Plusieurs formes composaient l’élément en question : un rond, un rectangle, et quatre cylindres. Il me rappelait vaguement une silhouette humaine mais n’en était pas une. Je scannais tous les éléments enfermés dans ma tête afin d’être sûr de ne rien oublier. Identification impossible. La créature émit un son. Je la regardais, incapable de répondre. Je passais en revue toutes les langues que je maîtrisais, mais celle-ci m’était inconnue.

Rien dans mon protocole ne me disait comment réagir face à une telle situation : je décidai donc d’essayer de communiquer autrement. Je me trouvais face à une situation inédite d’adaptation. Je me montrai du doigt : “Iago”. La créature me regarda d’un air intrigué. Je répétai le geste et mon nom. Puis il me sembla qu’elle comprit et dit : “Milaou”.

J’essayai d’en savoir un peu plus, sans succès. Je finis par reprendre mes occupations, mais elle me suivait partout où j’allais, comme intriguée par mes activités. 

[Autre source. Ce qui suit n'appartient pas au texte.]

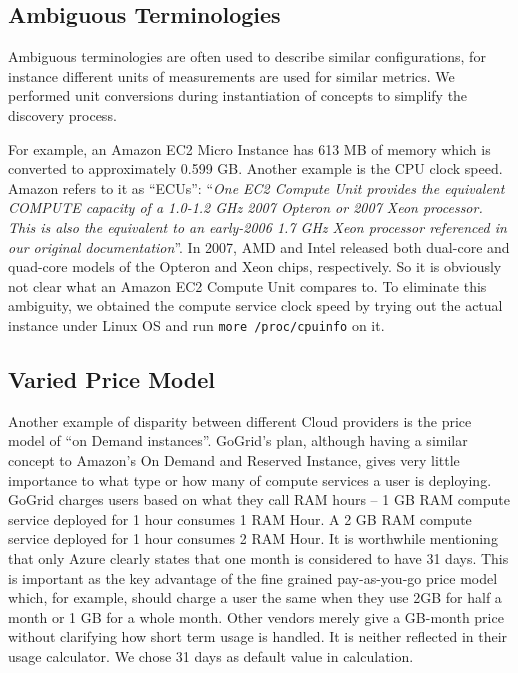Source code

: \subsection{Ambiguous Terminologies}
Ambiguous terminologies are often used to describe similar configurations,
for instance different units of measurements are used for similar metrics.
We performed unit conversions during instantiation of
concepts to simplify the discovery process.

For example, an Amazon EC2 Micro Instance has 613 MB
of memory which is converted to approximately 0.599 GB. Another example is the
CPU clock speed. Amazon refers to it as “ECUs”\cite{AmazonEC2}:
“\textit{One EC2 Compute Unit provides the equivalent COMPUTE capacity of a 1.0-1.2 GHz 2007 Opteron or 2007 Xeon processor. This is also the equivalent to an early-2006 1.7 GHz Xeon processor referenced in our original documentation}”.
In 2007, AMD and Intel released both dual-core and quad-core models of the Opteron and Xeon chips, respectively. So it is obviously not clear what an Amazon EC2 Compute Unit compares to. To eliminate this ambiguity, we obtained the compute service clock speed by trying out the actual instance under Linux OS and run \texttt{more /proc/cpuinfo} on it.

\subsection{Varied Price Model}
Another example of disparity between different Cloud providers is the price model of “on Demand instances”. GoGrid’s plan, although having a similar concept to Amazon’s On Demand and Reserved Instance, gives very little importance to what type or how many of compute services a user is deploying. GoGrid charges users based on what they
call RAM hours – 1 GB RAM compute service deployed for 1 hour consumes 1 RAM Hour. A 2 GB RAM compute service deployed for 1 hour consumes 2 RAM Hour.
It is worthwhile mentioning that only Azure clearly states that one month is considered to have 31 days. This is important as the key advantage of the fine grained pay-as-you-go price model which, for example, should charge a user the same when they use 2GB for
half a month or 1 GB for a whole month. 
Other vendors merely give a GB-month price
without clarifying how short term usage is handled. It is neither reflected in their usage
calculator. We chose 31 days as default value in calculation.

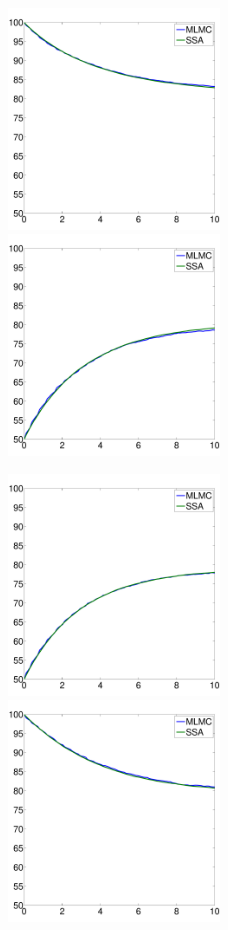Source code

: \documentclass[ugrad,lot,lof,openright,11pt,oneside,onehalfspace]{RUthesis}
\begin{document}
			\begin{figure}[H]
			\centerline{
				\includegraphics[width=0.5\textwidth]{figures/PC_c1_mlmc.pdf}
				\includegraphics[width=0.5\textwidth]{figures/PC_c2_mlmc.pdf}
				}
			\centerline{
				\includegraphics[width=0.5\textwidth]{figures/PC_o_mlmc.pdf}
				\includegraphics[width=0.5\textwidth]{figures/PC_i_mlmc.pdf}
}
\end{figure}
\end{document}
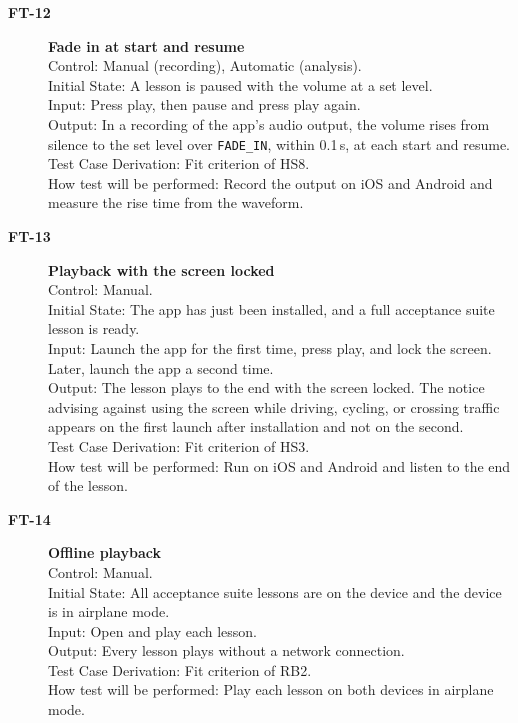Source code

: \documentclass[12pt, titlepage]{article}
\newcommand{\tid}[1]{\hypertarget{test:#1}{\textbf{#1}}}
\newcommand{\cn}[1]{\texttt{#1}}
\begin{document}
\begin{description}
\item[\tid{FT-12}] \textbf{Fade in at start and resume}\\
Control: Manual (recording), Automatic (analysis).\\
Initial State: A lesson is paused with the volume at a set level.\\
Input: Press play, then pause and press play again.\\
Output: In a recording of the app's audio output, the volume rises from silence
to the set level over \cn{FADE\_IN}, within 0.1\,s, at each start and resume.\\
Test Case Derivation: Fit criterion of HS8.\\
How test will be performed: Record the output on iOS and Android and measure the
rise time from the waveform.

\item[\tid{FT-13}] \textbf{Playback with the screen locked}\\
Control: Manual.\\
Initial State: The app has just been installed, and a full acceptance suite
lesson is ready.\\
Input: Launch the app for the first time, press play, and lock the screen. Later,
launch the app a second time.\\
Output: The lesson plays to the end with the screen locked. The notice advising
against using the screen while driving, cycling, or crossing traffic appears on
the first launch after installation and not on the second.\\
Test Case Derivation: Fit criterion of HS3.\\
How test will be performed: Run on iOS and Android and listen to the end of the
lesson.

\item[\tid{FT-14}] \textbf{Offline playback}\\
Control: Manual.\\
Initial State: All acceptance suite lessons are on the device and the device is
in airplane mode.\\
Input: Open and play each lesson.\\
Output: Every lesson plays without a network connection.\\
Test Case Derivation: Fit criterion of RB2.\\
How test will be performed: Play each lesson on both devices in airplane mode.

\end{description}
\end{document}
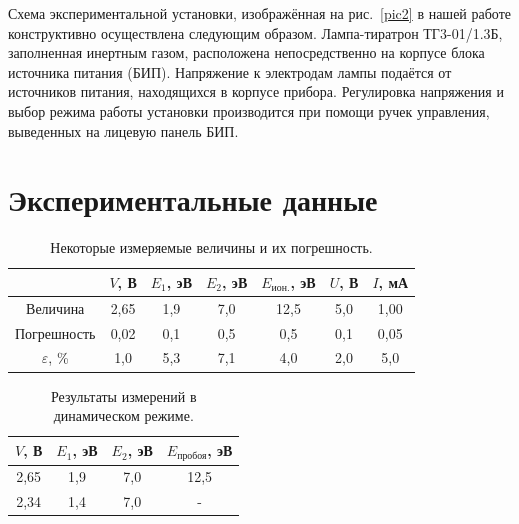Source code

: \documentclass[a4paper,12pt]{article} %
\begin{document}
	Схема экспериментальной установки, изображённая на рис.~\ref{pic2} в нашей работе конструктивно осуществлена следующим образом. Лампа-тиратрон ТГ3-01/1.3Б, заполненная инертным газом, расположена непосредственно на корпусе блока источника питания (БИП). Напряжение к электродам лампы подаётся от источников питания, находящихся в корпусе прибора. Регулировка напряжения и выбор режима работы установки производится при помощи ручек управления, выведенных на лицевую панель БИП.
	
	
	\newpage
	\section{Экспериментальные данные}
		
	
	
		\begin{table}[H]
			\caption{Некоторые измеряемые величины и их погрешность.}
			\label{table:parametr}
			\begin{tabular}{|c|c|c|c|c|c|c|}
				\hline
				& $V$, В & $E_1$, эВ & $E_2$, эВ & $E_\text{ион.}$, эВ & $U$, В & $I$, мА \\ \hline
				Величина          & 2,65   & 1,9       & 7,0       & 12,5                & 5,0    & 1,00    \\ \hline
				Погрешность       & 0,02   & 0,1       & 0,5       & 0,5                 & 0,1    & 0,05    \\ \hline
				$\varepsilon$, \% & 1,0    & 5,3       & 7,1       & 4,0                 & 2,0    & 5,0     \\ \hline
			\end{tabular}
		\end{table}
		
		\begin{table}[H]
			\caption{Результаты измерений в динамическом режиме.}
			\label{table:exp1}
			\begin{tabular}{|c|c|c|c|}
				\hline
				$V$, В & $E_1$, эВ & $E_2$, эВ & $E_\text{пробоя}$, эВ \\ \hline
				2,65   & 1,9       & 7,0       & 12,5                \\ \hline
				2,34   & 1,4       & 7,0       & -                   \\ \hline
			\end{tabular}
		\end{table}
		
		
	
\end{document}
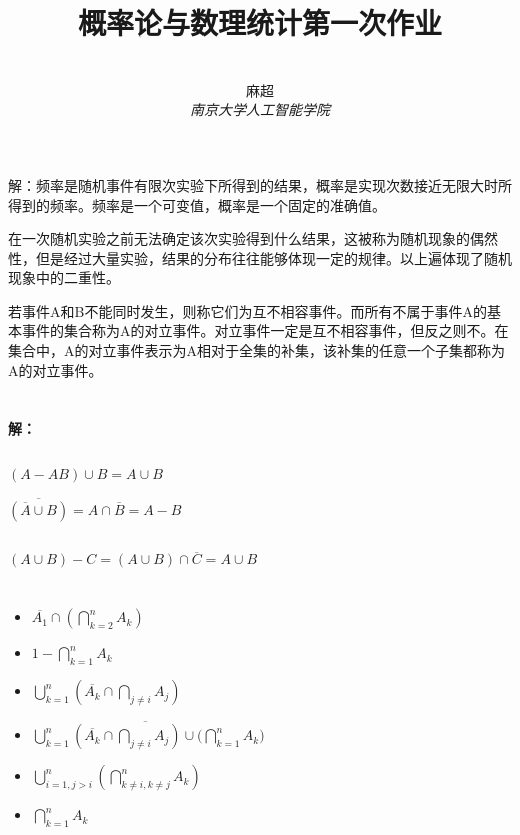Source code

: \documentclass[12pt,a4paper]{ctexart}
\title{\textbf{概率论与数理统计第一次作业}}
\author{
\\
\Large{麻超 \quad 201300066}
\\[6pt]
{ \large \textit{南京大学人工智能学院}}\\[2pt]
}
\date{}
\begin{document}
\maketitle
\setcounter{page}{1}

\section{}
解：频率是随机事件有限次实验下所得到的结果，概率是实现次数接近无限大时所得到的频率。频率是一个可变值，概率是一个固定的准确值。
\par
在一次随机实验之前无法确定该次实验得到什么结果，这被称为随机现象的偶然性，但是经过大量实验，结果的分布往往能够体现一定的规律。以上遍体现了随机现象中的二重性。
\par
若事件A和B不能同时发生，则称它们为互不相容事件。而所有不属于事件A的基本事件的集合称为A的对立事件。对立事件一定是互不相容事件，但反之则不。在集合中，A的对立事件表示为A相对于全集的补集，该补集的任意一个子集都称为A的对立事件。
\section{}
\textbf{解： }
\subsection{}
$(A-AB)\cup B=A\cup B$

$\overline{(\overline{A}\cup B )} =A\cap \overline{B}=A-B$
\subsection{}
$(A\cup B)-C=(A\cup B)\cap \overline{C}=A\cup B$
\section{}
\begin{itemize}
	\item $\overline{A_1}\cap(\bigcap_{k=2}^n A_k)$
	\item $1-\bigcap_{k=1}^n A_k$
	\item $\bigcup_{k=1}^n (\overline{A_k}\cap \bigcap_{j\neq i}A_j)$
	\item $\overline{\bigcup_{k=1}^n (\overline{A_k}\cap \bigcap_{j\neq i}A_j)\cup (\bigcap_{k=1}^n A_k})$
	\item $\bigcup_{i=1,j>i}^n(\bigcap_{k\neq i,k\neq j}^n A_k )$
	\item $\bigcap_{k=1}^n A_k$
\end{itemize}
\end{document}
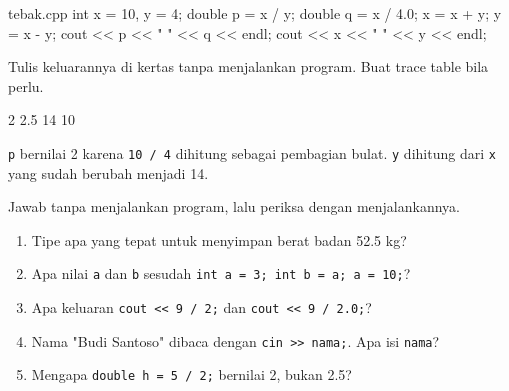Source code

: \documentclass[a4paper]{article}
\begin{document}
\begin{MKode}{tebak.cpp}
int x = 10, y = 4;
double p = x / y;
double q = x / 4.0;
x = x + y;
y = x - y;
cout << p << " " << q << endl;
cout << x << " " << y << endl;
\end{MKode}
\begin{Tebak}[]
Tulis keluarannya di kertas tanpa menjalankan program. Buat trace table bila perlu.
\end{Tebak}
\begin{Jawaban}[]
\begin{MKeluaran}[]
2 2.5
14 10
\end{MKeluaran}
\texttt{p} bernilai 2 karena \texttt{10 / 4} dihitung sebagai pembagian bulat. \texttt{y} dihitung dari \texttt{x} yang sudah berubah menjadi 14.
\end{Jawaban}
\par\vspace{4pt}\par\vspace{6pt}
Jawab tanpa menjalankan program, lalu periksa dengan menjalankannya.
\begin{enumerate}
\item Tipe apa yang tepat untuk menyimpan berat badan 52.5 kg?
\item Apa nilai \texttt{a} dan \texttt{b} sesudah \texttt{int a = 3; int b = a; a = 10;}?
\item Apa keluaran \texttt{cout << 9 / 2;} dan \texttt{cout << 9 / 2.0;}?
\item Nama "Budi Santoso" dibaca dengan \texttt{cin >> nama;}. Apa isi \texttt{nama}?
\item Mengapa \texttt{double h = 5 / 2;} bernilai 2, bukan 2.5?
\end{enumerate}
\end{document}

Cet instant me troubla tant – s’il est possible que je sois troublé – que je “rêvais” au moins une fois par semaine la chose suivante : je me trouvais dans un univers désertique, couvert d’un sable fin particulièrement jaune. Le vent soulevait des milliers de grains en tourbillons, rendant l’atmosphère particulièrement chaleureuse et irrespirable. Au milieu du paysage passait une silhouette. J’essayais de la distinguer, mais le sable dans l’air m’en empêchait. Elle repassait. Une fois, deux fois, trois fois. En boucle. Comme si j’étais coincée dans l’espace-temps. Je m’approchais doucement, espérant mieux la distinguer. Puis, au moment où j’allais enfin arriver à son niveau, je me réveillais. 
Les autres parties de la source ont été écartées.